>>>

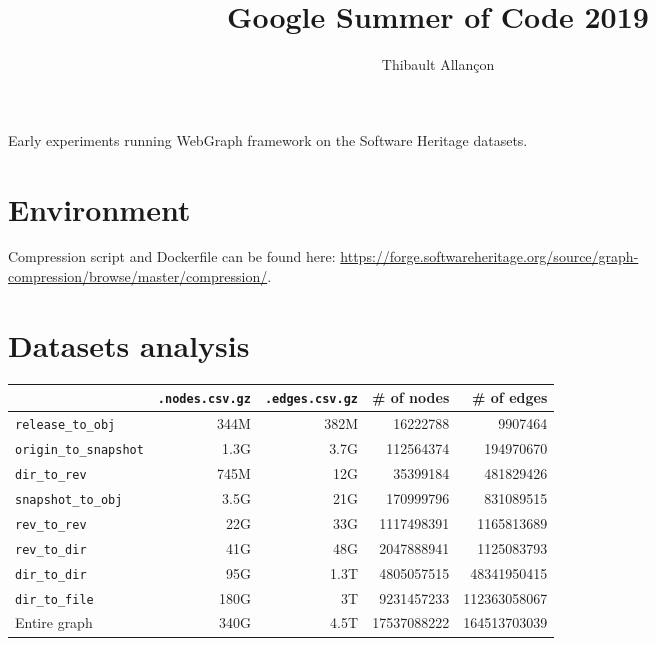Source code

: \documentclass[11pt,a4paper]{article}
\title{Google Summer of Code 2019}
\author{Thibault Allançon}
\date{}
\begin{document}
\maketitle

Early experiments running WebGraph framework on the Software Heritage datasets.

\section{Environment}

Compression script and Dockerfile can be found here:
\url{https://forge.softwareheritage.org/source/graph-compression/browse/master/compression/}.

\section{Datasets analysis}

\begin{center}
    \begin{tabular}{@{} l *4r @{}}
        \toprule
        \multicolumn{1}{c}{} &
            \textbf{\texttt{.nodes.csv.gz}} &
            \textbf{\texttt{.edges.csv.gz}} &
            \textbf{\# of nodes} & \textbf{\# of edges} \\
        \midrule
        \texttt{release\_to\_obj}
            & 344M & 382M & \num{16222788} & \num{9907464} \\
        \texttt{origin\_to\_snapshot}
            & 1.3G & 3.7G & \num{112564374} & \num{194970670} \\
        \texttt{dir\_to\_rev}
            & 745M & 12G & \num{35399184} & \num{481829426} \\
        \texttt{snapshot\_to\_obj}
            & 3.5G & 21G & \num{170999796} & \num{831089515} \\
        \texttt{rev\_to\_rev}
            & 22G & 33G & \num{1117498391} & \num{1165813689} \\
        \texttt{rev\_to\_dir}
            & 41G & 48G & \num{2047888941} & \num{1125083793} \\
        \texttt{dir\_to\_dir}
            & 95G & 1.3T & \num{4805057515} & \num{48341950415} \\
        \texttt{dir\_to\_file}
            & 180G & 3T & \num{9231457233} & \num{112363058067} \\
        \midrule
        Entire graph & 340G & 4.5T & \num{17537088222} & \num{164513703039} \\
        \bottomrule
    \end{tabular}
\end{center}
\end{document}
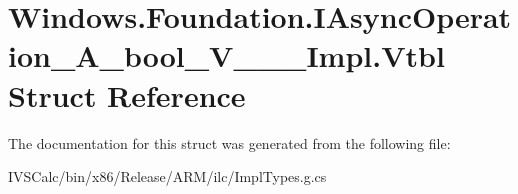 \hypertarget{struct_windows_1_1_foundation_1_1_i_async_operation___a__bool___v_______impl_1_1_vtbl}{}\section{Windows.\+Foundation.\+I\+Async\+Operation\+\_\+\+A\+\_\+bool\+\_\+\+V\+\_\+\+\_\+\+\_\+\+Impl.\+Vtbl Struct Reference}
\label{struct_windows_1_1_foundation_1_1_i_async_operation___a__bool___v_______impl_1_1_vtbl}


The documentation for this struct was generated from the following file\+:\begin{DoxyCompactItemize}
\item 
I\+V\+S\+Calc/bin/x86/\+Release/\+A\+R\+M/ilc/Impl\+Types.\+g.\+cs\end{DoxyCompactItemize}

<<<

## Exercise requirements
If a line comes after the line with "3.5G & 21G &", it stays out; print exactly every line from the start of the entries up to and including that line, but no pictures.

## Solution to this task
Source code

: \documentclass[11pt,a4paper]{article}
\title{Google Summer of Code 2019}
\author{Thibault Allançon}
\date{}
\begin{document}
\maketitle

Early experiments running WebGraph framework on the Software Heritage datasets.

\section{Environment}

Compression script and Dockerfile can be found here:
\url{https://forge.softwareheritage.org/source/graph-compression/browse/master/compression/}.

\section{Datasets analysis}

\begin{center}
    \begin{tabular}{@{} l *4r @{}}
        \toprule
        \multicolumn{1}{c}{} &
            \textbf{\texttt{.nodes.csv.gz}} &
            \textbf{\texttt{.edges.csv.gz}} &
            \textbf{\# of nodes} & \textbf{\# of edges} \\
        \midrule
        \texttt{release\_to\_obj}
            & 344M & 382M & \num{16222788} & \num{9907464} \\
        \texttt{origin\_to\_snapshot}
            & 1.3G & 3.7G & \num{112564374} & \num{194970670} \\
        \texttt{dir\_to\_rev}
            & 745M & 12G & \num{35399184} & \num{481829426} \\
        \texttt{snapshot\_to\_obj}
            & 3.5G & 21G & \num{170999796} & \num{831089515} \\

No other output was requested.